12th Annual Conference of the International Speech Communication Association

Florence, Italy
August 27-31. 2011

Zero-Crossing-Based Channel Attentive Weighting of Cepstral Features for Robust Speech Recognition: The ETRI 2011 CHiME Challenge System

Young-Ik Kim, Hoon-Young Cho, Sang-Hun Kim

ETRI, Korea

We present a practical and noise-robust speech recognition system which estimates a target-to-interferers power ratio using a zerocrossing- based binaural model and applies the power ratio to a channel attentive missing feature decoder in the cepstral domain. In a natural multisource environment, our binaural model extracts spatial cues at each zero-crossing of a filterbank output signal to localize multiple sound sources and estimates a ratio mask reliably which segregates target speech from interfering noises.
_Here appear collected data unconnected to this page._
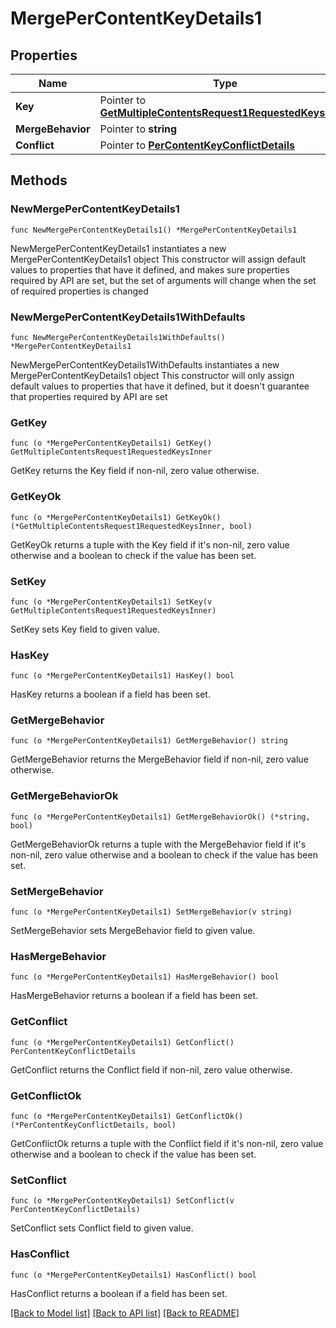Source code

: # MergePerContentKeyDetails1

## Properties

Name | Type | Description | Notes
------------ | ------------- | ------------- | -------------
**Key** | Pointer to [**GetMultipleContentsRequest1RequestedKeysInner**](GetMultipleContentsRequest1RequestedKeysInner.md) |  | [optional] 
**MergeBehavior** | Pointer to **string** |  | [optional] 
**Conflict** | Pointer to [**PerContentKeyConflictDetails**](PerContentKeyConflictDetails.md) |  | [optional] 

## Methods

### NewMergePerContentKeyDetails1

`func NewMergePerContentKeyDetails1() *MergePerContentKeyDetails1`

NewMergePerContentKeyDetails1 instantiates a new MergePerContentKeyDetails1 object
This constructor will assign default values to properties that have it defined,
and makes sure properties required by API are set, but the set of arguments
will change when the set of required properties is changed

### NewMergePerContentKeyDetails1WithDefaults

`func NewMergePerContentKeyDetails1WithDefaults() *MergePerContentKeyDetails1`

NewMergePerContentKeyDetails1WithDefaults instantiates a new MergePerContentKeyDetails1 object
This constructor will only assign default values to properties that have it defined,
but it doesn't guarantee that properties required by API are set

### GetKey

`func (o *MergePerContentKeyDetails1) GetKey() GetMultipleContentsRequest1RequestedKeysInner`

GetKey returns the Key field if non-nil, zero value otherwise.

### GetKeyOk

`func (o *MergePerContentKeyDetails1) GetKeyOk() (*GetMultipleContentsRequest1RequestedKeysInner, bool)`

GetKeyOk returns a tuple with the Key field if it's non-nil, zero value otherwise
and a boolean to check if the value has been set.

### SetKey

`func (o *MergePerContentKeyDetails1) SetKey(v GetMultipleContentsRequest1RequestedKeysInner)`

SetKey sets Key field to given value.

### HasKey

`func (o *MergePerContentKeyDetails1) HasKey() bool`

HasKey returns a boolean if a field has been set.

### GetMergeBehavior

`func (o *MergePerContentKeyDetails1) GetMergeBehavior() string`

GetMergeBehavior returns the MergeBehavior field if non-nil, zero value otherwise.

### GetMergeBehaviorOk

`func (o *MergePerContentKeyDetails1) GetMergeBehaviorOk() (*string, bool)`

GetMergeBehaviorOk returns a tuple with the MergeBehavior field if it's non-nil, zero value otherwise
and a boolean to check if the value has been set.

### SetMergeBehavior

`func (o *MergePerContentKeyDetails1) SetMergeBehavior(v string)`

SetMergeBehavior sets MergeBehavior field to given value.

### HasMergeBehavior

`func (o *MergePerContentKeyDetails1) HasMergeBehavior() bool`

HasMergeBehavior returns a boolean if a field has been set.

### GetConflict

`func (o *MergePerContentKeyDetails1) GetConflict() PerContentKeyConflictDetails`

GetConflict returns the Conflict field if non-nil, zero value otherwise.

### GetConflictOk

`func (o *MergePerContentKeyDetails1) GetConflictOk() (*PerContentKeyConflictDetails, bool)`

GetConflictOk returns a tuple with the Conflict field if it's non-nil, zero value otherwise
and a boolean to check if the value has been set.

### SetConflict

`func (o *MergePerContentKeyDetails1) SetConflict(v PerContentKeyConflictDetails)`

SetConflict sets Conflict field to given value.

### HasConflict

`func (o *MergePerContentKeyDetails1) HasConflict() bool`

HasConflict returns a boolean if a field has been set.


[[Back to Model list]](../README.md#documentation-for-models) [[Back to API list]](../README.md#documentation-for-api-endpoints) [[Back to README]](../README.md)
Our system uses gammatone filterbank cepstral coefficients (GFCCs) for the recognition and the channel attentive decoder utilizes the ratio mask on weighting the cepstral features when calculating the output probability in the Viterbi decoding. On the experiments of CHiME final testset, our channel attentive GFCC system improves the baseline recognition result 12.2% on average, and with noisy training condition, the average improvement amounts to 18.8%.

Full Paper

Bibliographic reference.  Kim, Young-Ik / Cho, Hoon-Young / Kim, Sang-Hun (2011): "Zero-crossing-based channel attentive weighting of cepstral features for robust speech recognition: the ETRI 2011 CHiME challenge system", In INTERSPEECH-2011, 1649-1652.